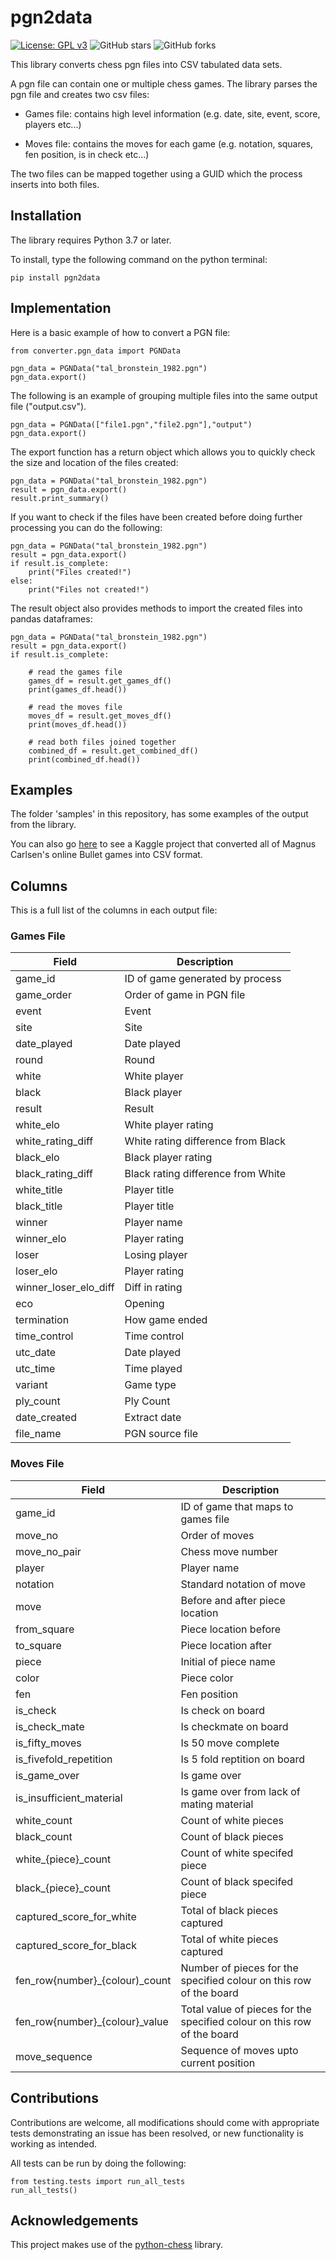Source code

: # pgn2data

[![License: GPL v3](https://img.shields.io/badge/License-GPLv3-blue.svg)](https://www.gnu.org/licenses/gpl-3.0)
![GitHub stars](https://img.shields.io/github/stars/zq99/pgn2data?style=social)
![GitHub forks](https://img.shields.io/github/forks/zq99/pgn2data?style=social)



This library converts chess pgn files into CSV tabulated data sets.

A pgn file can contain one or multiple chess games. The library parses the pgn file and creates two csv files:

- Games file: contains high level information (e.g. date, site, event, score, players etc...)

- Moves file: contains the moves for each game  (e.g. notation, squares, fen position, is in check etc...)

The two files can be mapped together using a GUID which the process inserts into both files.


## Installation

The library requires Python 3.7 or later.  
 
To install, type the following command on the python terminal:

    pip install pgn2data
    
  
## Implementation

Here is a basic example of how to convert a PGN file:

    from converter.pgn_data import PGNData
    
    pgn_data = PGNData("tal_bronstein_1982.pgn")
    pgn_data.export()

The following is an example of grouping multiple files into the same output file ("output.csv").

    pgn_data = PGNData(["file1.pgn","file2.pgn"],"output")
    pgn_data.export()
    
The export function has a return object which allows you to quickly check the size and location of the files created:

    pgn_data = PGNData("tal_bronstein_1982.pgn")
    result = pgn_data.export()
    result.print_summary()

If you want to check if the files have been created before doing further processing you can do the following:

    pgn_data = PGNData("tal_bronstein_1982.pgn")
    result = pgn_data.export()
    if result.is_complete:
        print("Files created!")
    else:
        print("Files not created!")

The result object also provides methods to import the created files into pandas dataframes:

    pgn_data = PGNData("tal_bronstein_1982.pgn")
    result = pgn_data.export()
    if result.is_complete:
        
        # read the games file
        games_df = result.get_games_df()
        print(games_df.head())
        
        # read the moves file
        moves_df = result.get_moves_df()
        print(moves_df.head())
        
        # read both files joined together
        combined_df = result.get_combined_df()
        print(combined_df.head())


## Examples

The folder 'samples' in this repository, has some examples of the output from the library.

You can also go [here](https://www.kaggle.com/datasets/zq1200/magnus-carlsen-lichess-games-dataset) to see a Kaggle project that converted all of Magnus Carlsen's online Bullet games
into CSV format. 


## Columns

This is a full list of the columns in each output file:

### Games File

| Field                 | Description                        |
|-----------------------|------------------------------------|
| game_id               | ID of game generated by process    |
| game_order            | Order of game in PGN file          |
| event                 | Event                              |
| site                  | Site                               |
| date_played           | Date played                        |
| round                 | Round                              |
| white                 | White player                       |
| black                 | Black player                       |
| result                | Result                             |
| white_elo             | White player rating                |
| white_rating_diff     | White rating difference from Black |
| black_elo             | Black player rating                |
| black_rating_diff     | Black rating difference from White |
| white_title           | Player title                       |
| black_title           | Player title                       |
| winner                | Player name                        |
| winner_elo            | Player rating                      |
| loser                 | Losing player                      |
| loser_elo             | Player rating                      |
| winner_loser_elo_diff | Diff in rating                     |
| eco                   | Opening                            |
| termination           | How game ended                     |
| time_control          | Time control                       |
| utc_date              | Date played                        |
| utc_time              | Time played                        |
| variant               | Game type                          |
| ply_count             | Ply Count                          |
| date_created          | Extract date                       |
| file_name             | PGN source file                    |


### Moves File

| Field                          | Description                                                             |
|--------------------------------|-------------------------------------------------------------------------|
| game_id                        | ID of game that maps to games file                                      |
| move_no                        | Order of moves                                                          |
| move_no_pair                   | Chess move number                                                       |
| player                         | Player name                                                             |
| notation                       | Standard notation of move                                               |
| move                           | Before and after piece location                                         |
| from_square                    | Piece location before                                                   |
| to_square                      | Piece location after                                                    |
| piece                          | Initial of piece name                                                   |
| color                          | Piece color                                                             |
| fen                            | Fen position                                                            |
| is_check                       | Is check on board                                                       |
| is_check_mate                  | Is checkmate on board                                                   |
| is_fifty_moves                 | Is 50 move complete                                                     |
| is_fivefold_repetition         | Is 5 fold reptition on board                                            |
| is_game_over                   | Is game over                                                            |
| is_insufficient_material       | Is game over from lack of mating material                               |
| white_count                    | Count of white pieces                                                   |
| black_count                    | Count of black pieces                                                   |
| white_{piece}_count            | Count of white specifed piece                                           |
| black_{piece}_count            | Count of black specifed piece                                           |
| captured_score_for_white       | Total of black pieces captured                                          |
| captured_score_for_black       | Total of white pieces captured                                          |
| fen_row{number}_{colour)_count | Number of pieces for the specified colour on this row of the board      |
| fen_row{number}_{colour}_value | Total value of pieces for the specified colour on this row of the board |
| move_sequence                  | Sequence of moves upto current position                                 |


## Contributions

Contributions are welcome, all modifications should come with appropriate tests demonstrating
an issue has been resolved, or new functionality is working as intended.

All tests can be run by doing the following:

    from testing.tests import run_all_tests
    run_all_tests()


## Acknowledgements

This project makes use of the [python-chess](https://github.com/niklasf/python-chess) library.
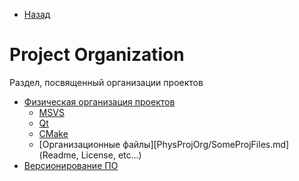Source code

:* [Назад](Readme.md)

# Project Organization

Раздел, посвященный организации проектов

* [Физическая организация проектов](PhysProjOrg/Readme.md)
  * [MSVS](PhysProjOrg/MSVS.md)
  * [Qt](PhysProjOrg/Qt.md)
  * [CMake](PhysProjOrg/CMake.md)
  * [Организационные файлы][PhysProjOrg/SomeProjFiles.md] (Readme, License, etc...)
* [Версионирование ПО](Versions.md)

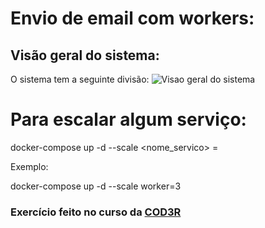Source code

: # Envio de email com workers:

## Visão geral do sistema:

O sistema tem a seguinte divisão:
![Visao geral do sistema](https://user-images.githubusercontent.com/38733732/100749459-73d65e00-33c3-11eb-9360-b6b11ef2763b.png)

# Para escalar algum serviço:

docker-compose up -d --scale <nome_servico> = <quantidade>

Exemplo:

docker-compose up -d --scale worker=3

### Exercício feito no curso da [COD3R](https://www.udemy.com/course/curso-docker/)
========================================================================
What you will do: Your copy should match the data exactly, apart from the images, which are dropped.

Exercise response:
Source code

: # pgn2data

[![License: GPL v3](https://img.shields.io/badge/License-GPLv3-blue.svg)](https://www.gnu.org/licenses/gpl-3.0)
![GitHub stars](https://img.shields.io/github/stars/zq99/pgn2data?style=social)
![GitHub forks](https://img.shields.io/github/forks/zq99/pgn2data?style=social)



This library converts chess pgn files into CSV tabulated data sets.

A pgn file can contain one or multiple chess games. The library parses the pgn file and creates two csv files:

- Games file: contains high level information (e.g. date, site, event, score, players etc...)

- Moves file: contains the moves for each game  (e.g. notation, squares, fen position, is in check etc...)

The two files can be mapped together using a GUID which the process inserts into both files.


## Installation

The library requires Python 3.7 or later.  
 
To install, type the following command on the python terminal:

    pip install pgn2data
    
  
## Implementation

Here is a basic example of how to convert a PGN file:

    from converter.pgn_data import PGNData
    
    pgn_data = PGNData("tal_bronstein_1982.pgn")
    pgn_data.export()

The following is an example of grouping multiple files into the same output file ("output.csv").

    pgn_data = PGNData(["file1.pgn","file2.pgn"],"output")
    pgn_data.export()
    
The export function has a return object which allows you to quickly check the size and location of the files created:

    pgn_data = PGNData("tal_bronstein_1982.pgn")
    result = pgn_data.export()
    result.print_summary()

If you want to check if the files have been created before doing further processing you can do the following:

    pgn_data = PGNData("tal_bronstein_1982.pgn")
    result = pgn_data.export()
    if result.is_complete:
        print("Files created!")
    else:
        print("Files not created!")

The result object also provides methods to import the created files into pandas dataframes:

    pgn_data = PGNData("tal_bronstein_1982.pgn")
    result = pgn_data.export()
    if result.is_complete:
        
        # read the games file
        games_df = result.get_games_df()
        print(games_df.head())
        
        # read the moves file
        moves_df = result.get_moves_df()
        print(moves_df.head())
        
        # read both files joined together
        combined_df = result.get_combined_df()
        print(combined_df.head())


## Examples

The folder 'samples' in this repository, has some examples of the output from the library.

You can also go [here](https://www.kaggle.com/datasets/zq1200/magnus-carlsen-lichess-games-dataset) to see a Kaggle project that converted all of Magnus Carlsen's online Bullet games
into CSV format. 


## Columns

This is a full list of the columns in each output file:

### Games File

| Field                 | Description                        |
|-----------------------|------------------------------------|
| game_id               | ID of game generated by process    |
| game_order            | Order of game in PGN file          |
| event                 | Event                              |
| site                  | Site                               |
| date_played           | Date played                        |
| round                 | Round                              |
| white                 | White player                       |
| black                 | Black player                       |
| result                | Result                             |
| white_elo             | White player rating                |
| white_rating_diff     | White rating difference from Black |
| black_elo             | Black player rating                |
| black_rating_diff     | Black rating difference from White |
| white_title           | Player title                       |
| black_title           | Player title                       |
| winner                | Player name                        |
| winner_elo            | Player rating                      |
| loser                 | Losing player                      |
| loser_elo             | Player rating                      |
| winner_loser_elo_diff | Diff in rating                     |
| eco                   | Opening                            |
| termination           | How game ended                     |
| time_control          | Time control                       |
| utc_date              | Date played                        |
| utc_time              | Time played                        |
| variant               | Game type                          |
| ply_count             | Ply Count                          |
| date_created          | Extract date                       |
| file_name             | PGN source file                    |


### Moves File

| Field                          | Description                                                             |
|--------------------------------|-------------------------------------------------------------------------|
| game_id                        | ID of game that maps to games file                                      |
| move_no                        | Order of moves                                                          |
| move_no_pair                   | Chess move number                                                       |
| player                         | Player name                                                             |
| notation                       | Standard notation of move                                               |
| move                           | Before and after piece location                                         |
| from_square                    | Piece location before                                                   |
| to_square                      | Piece location after                                                    |
| piece                          | Initial of piece name                                                   |
| color                          | Piece color                                                             |
| fen                            | Fen position                                                            |
| is_check                       | Is check on board                                                       |
| is_check_mate                  | Is checkmate on board                                                   |
| is_fifty_moves                 | Is 50 move complete                                                     |
| is_fivefold_repetition         | Is 5 fold reptition on board                                            |
| is_game_over                   | Is game over                                                            |
| is_insufficient_material       | Is game over from lack of mating material                               |
| white_count                    | Count of white pieces                                                   |
| black_count                    | Count of black pieces                                                   |
| white_{piece}_count            | Count of white specifed piece                                           |
| black_{piece}_count            | Count of black specifed piece                                           |
| captured_score_for_white       | Total of black pieces captured                                          |
| captured_score_for_black       | Total of white pieces captured                                          |
| fen_row{number}_{colour)_count | Number of pieces for the specified colour on this row of the board      |
| fen_row{number}_{colour}_value | Total value of pieces for the specified colour on this row of the board |
| move_sequence                  | Sequence of moves upto current position                                 |


## Contributions

Contributions are welcome, all modifications should come with appropriate tests demonstrating
an issue has been resolved, or new functionality is working as intended.

All tests can be run by doing the following:

    from testing.tests import run_all_tests
    run_all_tests()


## Acknowledgements

This project makes use of the [python-chess](https://github.com/niklasf/python-chess) library.
Source code

:* [Назад](Readme.md)

# Project Organization

Раздел, посвященный организации проектов

* [Физическая организация проектов](PhysProjOrg/Readme.md)
  * [MSVS](PhysProjOrg/MSVS.md)
  * [Qt](PhysProjOrg/Qt.md)
  * [CMake](PhysProjOrg/CMake.md)
  * [Организационные файлы][PhysProjOrg/SomeProjFiles.md] (Readme, License, etc...)
* [Версионирование ПО](Versions.md)

Source code

: # Envio de email com workers:

## Visão geral do sistema:

O sistema tem a seguinte divisão:
![Visao geral do sistema](https://user-images.githubusercontent.com/38733732/100749459-73d65e00-33c3-11eb-9360-b6b11ef2763b.png)

# Para escalar algum serviço:

docker-compose up -d --scale <nome_servico> = <quantidade>

Exemplo:

docker-compose up -d --scale worker=3

### Exercício feito no curso da [COD3R](https://www.udemy.com/course/curso-docker/)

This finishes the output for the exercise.